*** SUPPLIED ENTRIES ***
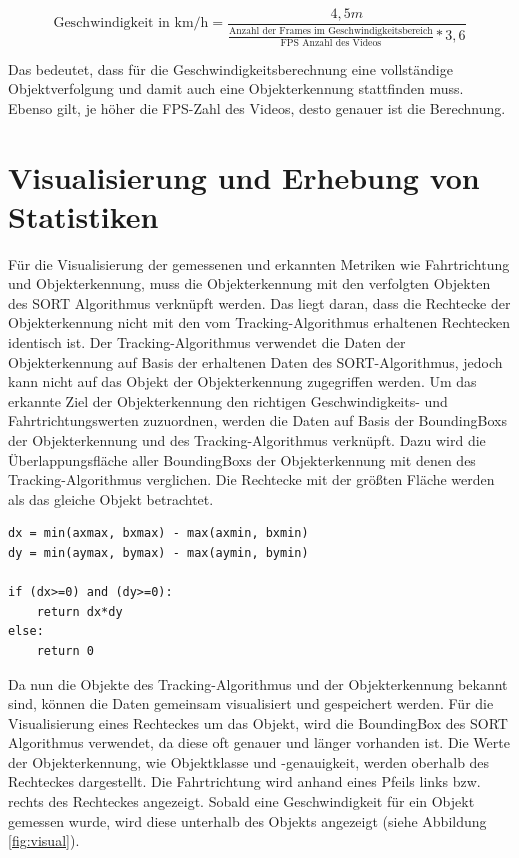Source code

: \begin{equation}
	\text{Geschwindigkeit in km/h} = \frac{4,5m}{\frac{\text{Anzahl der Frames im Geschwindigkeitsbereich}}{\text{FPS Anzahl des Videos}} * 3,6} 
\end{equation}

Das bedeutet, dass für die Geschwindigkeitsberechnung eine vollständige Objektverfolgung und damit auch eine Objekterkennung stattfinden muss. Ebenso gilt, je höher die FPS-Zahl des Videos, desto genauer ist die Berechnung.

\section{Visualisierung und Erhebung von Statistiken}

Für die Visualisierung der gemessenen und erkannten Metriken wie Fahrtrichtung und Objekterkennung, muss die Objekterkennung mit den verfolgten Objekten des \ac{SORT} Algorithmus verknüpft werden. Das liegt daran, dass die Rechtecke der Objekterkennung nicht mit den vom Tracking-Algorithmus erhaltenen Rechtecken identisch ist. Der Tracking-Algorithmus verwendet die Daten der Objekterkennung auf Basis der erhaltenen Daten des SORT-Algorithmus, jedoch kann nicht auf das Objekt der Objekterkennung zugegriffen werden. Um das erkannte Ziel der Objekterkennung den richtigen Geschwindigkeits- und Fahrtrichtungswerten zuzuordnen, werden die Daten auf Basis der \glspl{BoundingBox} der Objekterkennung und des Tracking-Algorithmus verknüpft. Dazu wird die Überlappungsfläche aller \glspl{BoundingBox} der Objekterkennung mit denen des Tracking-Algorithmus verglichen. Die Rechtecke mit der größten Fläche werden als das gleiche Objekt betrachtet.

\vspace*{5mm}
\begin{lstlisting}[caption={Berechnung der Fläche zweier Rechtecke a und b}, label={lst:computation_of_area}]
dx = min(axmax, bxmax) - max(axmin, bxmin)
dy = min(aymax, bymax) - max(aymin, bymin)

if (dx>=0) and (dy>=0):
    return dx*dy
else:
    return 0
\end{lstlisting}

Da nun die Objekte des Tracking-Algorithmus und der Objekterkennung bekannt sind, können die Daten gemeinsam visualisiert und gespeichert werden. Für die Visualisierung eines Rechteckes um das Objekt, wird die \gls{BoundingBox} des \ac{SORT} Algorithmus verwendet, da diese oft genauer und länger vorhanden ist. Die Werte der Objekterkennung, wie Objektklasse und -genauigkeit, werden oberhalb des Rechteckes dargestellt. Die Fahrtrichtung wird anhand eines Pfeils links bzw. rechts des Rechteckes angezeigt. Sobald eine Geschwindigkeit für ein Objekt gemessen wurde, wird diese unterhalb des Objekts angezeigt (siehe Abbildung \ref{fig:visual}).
*** End of SUPPLIED ENTRIES ***
*** SUPPLIED ENTRIES ***
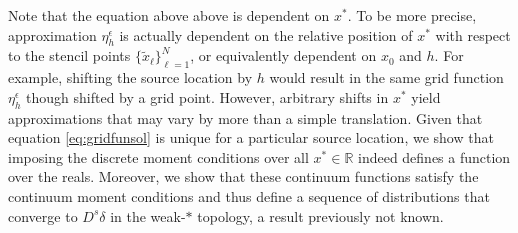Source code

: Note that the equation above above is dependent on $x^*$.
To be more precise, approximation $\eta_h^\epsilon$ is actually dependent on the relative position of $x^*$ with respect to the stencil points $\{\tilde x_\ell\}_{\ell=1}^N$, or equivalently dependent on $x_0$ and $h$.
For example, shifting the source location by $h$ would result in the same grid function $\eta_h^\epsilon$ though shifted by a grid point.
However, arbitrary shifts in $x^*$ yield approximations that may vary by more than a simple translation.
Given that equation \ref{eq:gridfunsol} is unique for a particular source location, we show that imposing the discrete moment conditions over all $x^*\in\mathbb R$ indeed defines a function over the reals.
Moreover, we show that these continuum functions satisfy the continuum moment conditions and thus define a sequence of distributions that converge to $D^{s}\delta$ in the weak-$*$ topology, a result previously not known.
*** End of SUPPLIED ENTRIES ***
◆ **WHAT IS EXPECTED**:
The reply should hold only the lines of the listing above starting at the line containing "der Frames im" and ending at the line containing "Das bedeutet, dass", exactly as written.

◆ **ANSWER BOX**:
	\text{Geschwindigkeit in km/h} = \frac{4,5m}{\frac{\text{Anzahl der Frames im Geschwindigkeitsbereich}}{\text{FPS Anzahl des Videos}} * 3,6} 
\end{equation}

Das bedeutet, dass für die Geschwindigkeitsberechnung eine vollständige Objektverfolgung und damit auch eine Objekterkennung stattfinden muss. Ebenso gilt, je höher die FPS-Zahl des Videos, desto genauer ist die Berechnung.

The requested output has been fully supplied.